It’s been a tumultuous 12 months for Mira Murati, one of the driving forces behind OpenAI’s meteoric rise. As the company’s chief technology officer, Murati worked behind the scenes to guide models like ChatGPT and DALL-E to mainstream adoption. But last November she was thrust into the spotlight when she was appointed interim CEO following the controversial—and brief—ouster of Sam Altman. According to a New York Times report, Murati had shared her concerns about Altman’s leadership with the board. But after a widespread pushback from employees and investors, Altman was reinstated to the top post, with Murati’s full support. (Murati wrote in a statement in March that her comments to the board about Altman were “all feedback Sam already knew,” adding “I fought their actions aggressively and we all worked together to bring Sam back.”)
In the months since, Murati has played a larger public role at the company. In May, she introduced the company’s new flagship model, GPT-4o, which impressed users with its sophisticated real-time voice interactions. She showcased the company’s progress on SearchGPT, a search engine, and Sora, a text-to-video model. At the Metropolitan Museum of Art’s annual Met Gala, she spoke about OpenAI’s chatbot installation at the museum.
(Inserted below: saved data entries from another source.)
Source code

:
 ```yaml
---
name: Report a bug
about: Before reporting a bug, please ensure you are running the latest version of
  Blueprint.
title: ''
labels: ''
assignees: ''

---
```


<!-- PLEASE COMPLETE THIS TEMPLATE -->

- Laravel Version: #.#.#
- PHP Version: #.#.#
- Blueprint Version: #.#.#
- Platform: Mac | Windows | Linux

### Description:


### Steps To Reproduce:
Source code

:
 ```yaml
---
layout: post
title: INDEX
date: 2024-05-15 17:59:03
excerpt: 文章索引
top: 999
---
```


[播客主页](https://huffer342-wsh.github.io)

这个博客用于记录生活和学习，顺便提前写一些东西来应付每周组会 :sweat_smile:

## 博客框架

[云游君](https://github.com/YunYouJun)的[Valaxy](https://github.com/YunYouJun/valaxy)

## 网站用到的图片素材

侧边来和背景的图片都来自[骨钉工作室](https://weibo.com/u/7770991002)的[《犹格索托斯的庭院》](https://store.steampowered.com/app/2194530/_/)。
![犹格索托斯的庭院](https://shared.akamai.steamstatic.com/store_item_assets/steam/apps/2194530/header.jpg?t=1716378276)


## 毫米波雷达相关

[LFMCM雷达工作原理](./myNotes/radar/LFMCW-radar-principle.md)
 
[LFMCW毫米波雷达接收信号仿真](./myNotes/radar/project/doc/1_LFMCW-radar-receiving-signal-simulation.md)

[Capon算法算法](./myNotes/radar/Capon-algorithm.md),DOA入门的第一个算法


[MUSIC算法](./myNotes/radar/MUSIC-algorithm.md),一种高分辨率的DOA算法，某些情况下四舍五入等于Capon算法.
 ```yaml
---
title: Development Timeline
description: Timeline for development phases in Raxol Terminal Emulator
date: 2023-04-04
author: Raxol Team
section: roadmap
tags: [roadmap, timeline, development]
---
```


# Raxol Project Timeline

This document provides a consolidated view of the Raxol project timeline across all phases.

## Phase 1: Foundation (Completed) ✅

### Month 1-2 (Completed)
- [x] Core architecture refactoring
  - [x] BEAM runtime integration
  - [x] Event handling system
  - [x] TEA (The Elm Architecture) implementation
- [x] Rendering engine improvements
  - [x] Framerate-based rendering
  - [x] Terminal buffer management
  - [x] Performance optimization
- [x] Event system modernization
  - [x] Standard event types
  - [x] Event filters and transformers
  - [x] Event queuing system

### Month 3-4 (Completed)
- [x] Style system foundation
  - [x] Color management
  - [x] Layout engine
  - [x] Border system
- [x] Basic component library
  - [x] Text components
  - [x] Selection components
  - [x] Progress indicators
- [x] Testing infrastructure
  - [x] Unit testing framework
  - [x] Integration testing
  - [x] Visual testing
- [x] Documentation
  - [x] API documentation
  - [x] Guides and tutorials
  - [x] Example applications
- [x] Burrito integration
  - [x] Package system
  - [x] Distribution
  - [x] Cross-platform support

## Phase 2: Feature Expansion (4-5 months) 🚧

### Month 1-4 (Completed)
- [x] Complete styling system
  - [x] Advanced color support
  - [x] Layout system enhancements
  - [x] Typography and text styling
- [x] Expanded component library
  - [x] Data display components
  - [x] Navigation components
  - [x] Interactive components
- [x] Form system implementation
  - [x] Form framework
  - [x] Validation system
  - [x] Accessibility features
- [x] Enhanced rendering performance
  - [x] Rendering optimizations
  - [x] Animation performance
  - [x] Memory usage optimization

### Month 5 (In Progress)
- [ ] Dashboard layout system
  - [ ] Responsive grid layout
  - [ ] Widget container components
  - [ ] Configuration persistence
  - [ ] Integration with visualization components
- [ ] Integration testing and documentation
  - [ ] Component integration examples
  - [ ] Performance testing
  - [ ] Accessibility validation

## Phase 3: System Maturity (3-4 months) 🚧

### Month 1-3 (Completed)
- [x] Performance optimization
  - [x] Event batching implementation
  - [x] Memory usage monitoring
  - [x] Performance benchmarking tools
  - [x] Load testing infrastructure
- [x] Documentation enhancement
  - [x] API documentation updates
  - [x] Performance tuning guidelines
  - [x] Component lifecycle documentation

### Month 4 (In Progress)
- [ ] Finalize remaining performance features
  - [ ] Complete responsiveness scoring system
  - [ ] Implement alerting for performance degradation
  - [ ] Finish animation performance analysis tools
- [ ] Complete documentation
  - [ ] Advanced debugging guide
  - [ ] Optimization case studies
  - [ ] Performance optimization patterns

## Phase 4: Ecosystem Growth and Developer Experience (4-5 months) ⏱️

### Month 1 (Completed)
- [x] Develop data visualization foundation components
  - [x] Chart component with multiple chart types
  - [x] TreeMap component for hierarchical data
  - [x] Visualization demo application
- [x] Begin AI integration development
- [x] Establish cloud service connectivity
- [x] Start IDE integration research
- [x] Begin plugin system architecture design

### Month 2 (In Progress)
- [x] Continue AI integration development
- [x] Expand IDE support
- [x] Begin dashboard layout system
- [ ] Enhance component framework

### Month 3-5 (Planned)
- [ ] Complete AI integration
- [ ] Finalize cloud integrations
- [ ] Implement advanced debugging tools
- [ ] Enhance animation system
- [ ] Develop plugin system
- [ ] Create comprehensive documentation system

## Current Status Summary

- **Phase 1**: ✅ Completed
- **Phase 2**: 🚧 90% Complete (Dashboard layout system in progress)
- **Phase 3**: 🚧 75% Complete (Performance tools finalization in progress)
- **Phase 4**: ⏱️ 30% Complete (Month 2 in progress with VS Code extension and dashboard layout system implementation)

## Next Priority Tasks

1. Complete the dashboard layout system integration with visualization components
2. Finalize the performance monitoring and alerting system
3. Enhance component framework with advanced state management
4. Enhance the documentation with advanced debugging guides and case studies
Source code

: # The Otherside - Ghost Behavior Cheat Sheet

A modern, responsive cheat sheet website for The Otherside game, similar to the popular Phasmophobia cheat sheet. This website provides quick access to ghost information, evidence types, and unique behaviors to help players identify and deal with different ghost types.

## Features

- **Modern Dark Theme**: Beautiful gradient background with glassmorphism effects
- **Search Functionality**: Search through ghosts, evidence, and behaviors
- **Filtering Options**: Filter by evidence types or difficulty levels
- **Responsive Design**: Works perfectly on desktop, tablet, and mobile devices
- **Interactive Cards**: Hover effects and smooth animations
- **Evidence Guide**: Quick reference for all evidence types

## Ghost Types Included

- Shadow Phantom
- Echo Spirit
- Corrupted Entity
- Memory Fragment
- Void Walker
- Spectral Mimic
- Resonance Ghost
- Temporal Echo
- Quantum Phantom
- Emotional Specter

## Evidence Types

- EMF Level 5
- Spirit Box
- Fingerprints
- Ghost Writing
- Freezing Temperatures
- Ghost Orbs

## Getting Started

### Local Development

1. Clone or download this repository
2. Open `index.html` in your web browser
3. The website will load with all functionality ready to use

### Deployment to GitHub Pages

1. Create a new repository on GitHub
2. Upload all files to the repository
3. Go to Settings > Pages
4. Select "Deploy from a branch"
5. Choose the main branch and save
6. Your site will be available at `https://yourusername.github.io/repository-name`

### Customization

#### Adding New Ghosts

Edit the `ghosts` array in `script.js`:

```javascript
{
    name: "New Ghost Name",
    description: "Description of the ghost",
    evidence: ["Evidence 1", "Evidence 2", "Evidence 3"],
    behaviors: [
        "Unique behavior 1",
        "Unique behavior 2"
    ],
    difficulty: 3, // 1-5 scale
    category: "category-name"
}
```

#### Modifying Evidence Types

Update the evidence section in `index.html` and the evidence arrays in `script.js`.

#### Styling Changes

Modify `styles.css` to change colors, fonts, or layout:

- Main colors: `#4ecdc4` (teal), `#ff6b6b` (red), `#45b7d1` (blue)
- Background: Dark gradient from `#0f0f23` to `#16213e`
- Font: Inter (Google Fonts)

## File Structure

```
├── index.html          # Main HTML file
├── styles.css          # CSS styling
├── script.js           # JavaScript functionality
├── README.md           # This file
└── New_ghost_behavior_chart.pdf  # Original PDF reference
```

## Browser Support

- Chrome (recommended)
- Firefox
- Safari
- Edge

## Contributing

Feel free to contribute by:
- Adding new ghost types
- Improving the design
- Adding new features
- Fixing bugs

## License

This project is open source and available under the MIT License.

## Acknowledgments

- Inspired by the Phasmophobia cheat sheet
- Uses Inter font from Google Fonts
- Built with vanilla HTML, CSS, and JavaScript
But Murati has also had some high-profile stumbles: When she was asked whether the training data for OpenAI’s video generation model Sora came from copyrighted sources like YouTube, she answered evasively. She provoked another firestorm in June when she claimed that AI would replace some creative jobs that she said perhaps “shouldn’t have been there in the first place.”
These comments have contributed to a rocky year in the public perception of OpenAI. Meanwhile, Murati and her team are forging ahead with their next generation text model, which Murati predicts will possess the intelligence of a PhD student for some specific tasks—and could arrive in a year.